People with reduced agency are vulnerable to both under-treatment and over-treatment. This arises because of poor support and assumptions about their “quality of life” or simply because they are subject to decision-making that prioritises the goals of others.

Professional care providers can impose their own values on their patients. And organisations have institutional cultures, financial considerations, policies and strategies for managing risk that may cut across individual’s wishes.

Taking control. Shutterstock

Family members may find it difficult to represent relatives because they may not know their what their relative would want. And if they do, it might conflict with their own hopes and fears. My own research found that family members can also feel sidelined or silenced by clinicians.

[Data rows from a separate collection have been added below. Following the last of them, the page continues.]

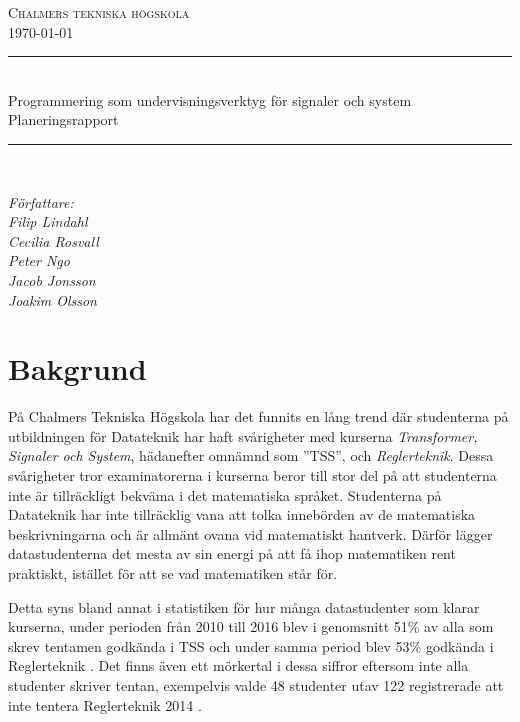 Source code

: \documentclass{article}
\begin{document}
\begin{titlepage} \newcommand{\HRule}{\rule{\linewidth}{0.3mm}}
\center
\textsc{\Large Chalmers tekniska högskola}\\[0.05cm] %
\normalsize \today

\HRule \\[0.08cm]
{ \large  Programmering som undervisningsverktyg för signaler och system \\ \normalsize{Planeringsrapport}}\\[0.08cm] %
\HRule \\[0.3cm]


\vfill

\begin{flushleft} \small
    \emph{Författare: \\
    \quad Filip Lindahl\\
    \quad Cecilia Rosvall\\
    \quad Peter Ngo\\
    \quad Jacob Jonsson\\
    \quad Joakim Olsson\\}
\end{flushleft}
\end{titlepage}
\newpage
\tableofcontents
\newpage

\section{Bakgrund}
På Chalmers Tekniska Högskola har det funnits en lång trend
där studenterna på utbildningen för Datateknik har haft
svårigheter med kurserna \textit{Transformer, Signaler och System},
hädanefter omnämnd som ''TSS'', och \textit{Reglerteknik}.
Dessa svårigheter tror examinatorerna i kurserna beror till
stor del på att studenterna inte är tillräckligt bekväma
i det matematiska språket.
Studenterna på Datateknik har inte tillräcklig vana att
tolka innebörden av de matematiska beskrivningarna och är
allmänt ovana vid matematiskt hantverk.
Därför lägger datastudenterna det mesta av sin energi
på att få ihop matematiken rent praktiskt,
istället för att se vad matematiken står för.

Detta syns bland annat i statistiken för hur många
datastudenter som klarar kurserna, under perioden från
2010 till 2016 blev i genomsnitt 51\% av alla som skrev
tentamen godkända i TSS och under samma period blev
53\% godkända i Reglerteknik \cite{tentastatistik}.
Det finns även ett mörkertal i dessa siffror eftersom
inte alla studenter skriver tentan, exempelvis
valde 48 studenter utav 122 registrerade att inte
tentera Reglerteknik 2014 \cite{kursinformation:ere102:14-15}.
\end{document}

In the UK, “next of kin” have no legal decision-making powers for other adults. However strongly a person believes that their family member would, for example, not want to be sustained in a long-term vegetative or minimally conscious state, they are not able to refuse life-sustaining treatment on their relative’s behalf. The only exception is if they have been formally appointed, in advance, as the person’s lasting power of attorney for health and welfare, with specific rights to make such decisions.

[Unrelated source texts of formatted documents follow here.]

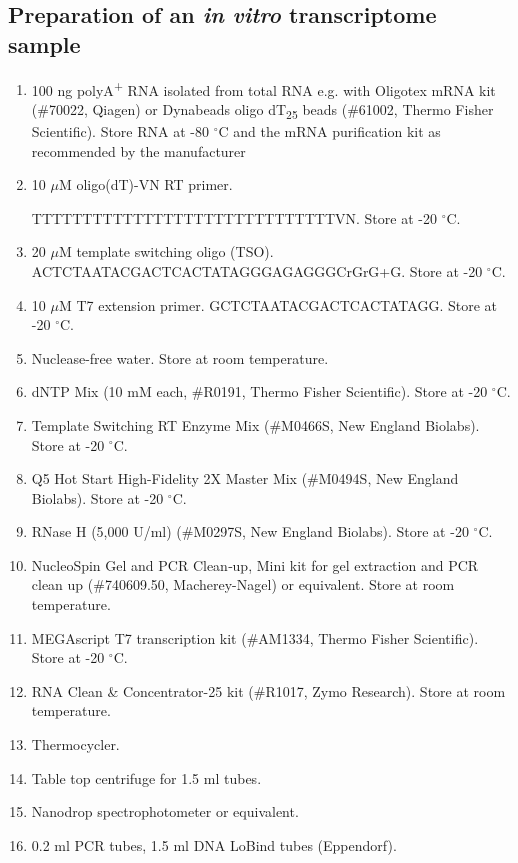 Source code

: \documentclass[times, 11pt, a4paper]{article}
\begin{document}
\subsection*{Preparation of an \emph{in vitro} transcriptome sample}
\begin{enumerate}
\item 100 ng polyA\textsuperscript{+} RNA isolated from total RNA e.g. with Oligotex mRNA kit (\#70022, Qiagen) or Dynabeads oligo dT\textsubscript{25} beads (\#61002, Thermo Fisher Scientific). Store RNA at -80 $^{\circ}$C and the mRNA purification kit as recommended by the manufacturer

\item 10 $\mu$M oligo(dT)-VN RT primer. 

TTTTTTTTTTTTTTTTTTTTTTTTTTTTTTVN. Store at -20 $^{\circ}$C.

\item 20 $\mu$M template switching oligo (TSO). ACTCTAATACGACTCACTATAGGGAGAGGGCrGrG+G. Store at -20 $^{\circ}$C.

\item 10 $\mu$M T7 extension primer. GCTCTAATACGACTCACTATAGG. Store at -20 $^{\circ}$C.

\item Nuclease-free water. Store at room temperature.

\item dNTP Mix (10 mM each, \#R0191, Thermo Fisher Scientific). Store at -20 $^{\circ}$C.

\item Template Switching RT Enzyme Mix (\#M0466S, New England Biolabs). Store at -20 $^{\circ}$C.

\item Q5 Hot Start High-Fidelity 2X Master Mix (\#M0494S, New England Biolabs). Store at -20 $^{\circ}$C.

\item RNase H (5,000 U/ml) (\#M0297S, New England Biolabs). Store at -20 $^{\circ}$C.

\item NucleoSpin Gel and PCR Clean‑up, Mini kit for gel extraction and PCR clean up (\#740609.50, Macherey-Nagel) or equivalent. Store at room temperature.

\item MEGAscript T7 transcription kit (\#AM1334, Thermo Fisher Scientific). Store at -20 $^{\circ}$C.

\item RNA Clean \& Concentrator-25 kit (\#R1017, Zymo Research). Store at room temperature.

\item Thermocycler.

\item Table top centrifuge for 1.5 ml tubes.

\item Nanodrop spectrophotometer or equivalent.

\item 0.2  ml PCR tubes, 1.5 ml DNA LoBind tubes (Eppendorf).

\end{enumerate}
\end{document}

How we care for people with reduced agency is a complex and increasingly significant question. Radical new thinking is required to inform policy and practice. The GW4 initiative will include hosting an arts event and conference later this year and we are planning a major cohort study to examine people’s experiences at the end of life (and the views of their family and professional carers).

Systemic change is needed

We will be examining the significance of the place of care (for example: home, hospice and hospital), the diagnosis (such as dementia or acquired brain injury), and the way in which decisions are made. It is already clear, for example, that there have been failures to implement the Mental Capacity Act 2005, which was designed to “empower and protect” people who lacked capacity to make some of their own decisions.

The 2014 House of Lords post-legislative scrutiny committee found that “prevailing cultures of paternalism (in health) and risk-aversion (in social care) have prevented the Act from becoming widely known or embedded. The empowering ethos has not been delivered”.

Systemic change is desperately needed. Meanwhile, each of us can try to protect ourselves and those around us by having honest conversations about death, recording our wishes in a legally binding Advance Decision or registering someone we trust as our lasting power of attorney for health and welfare.

Many of us would rather not think about the end of life. But unless we do so, we risk having much worse deaths than necessary, and leaving family and friends burdened with guilt and regrets about the way we died.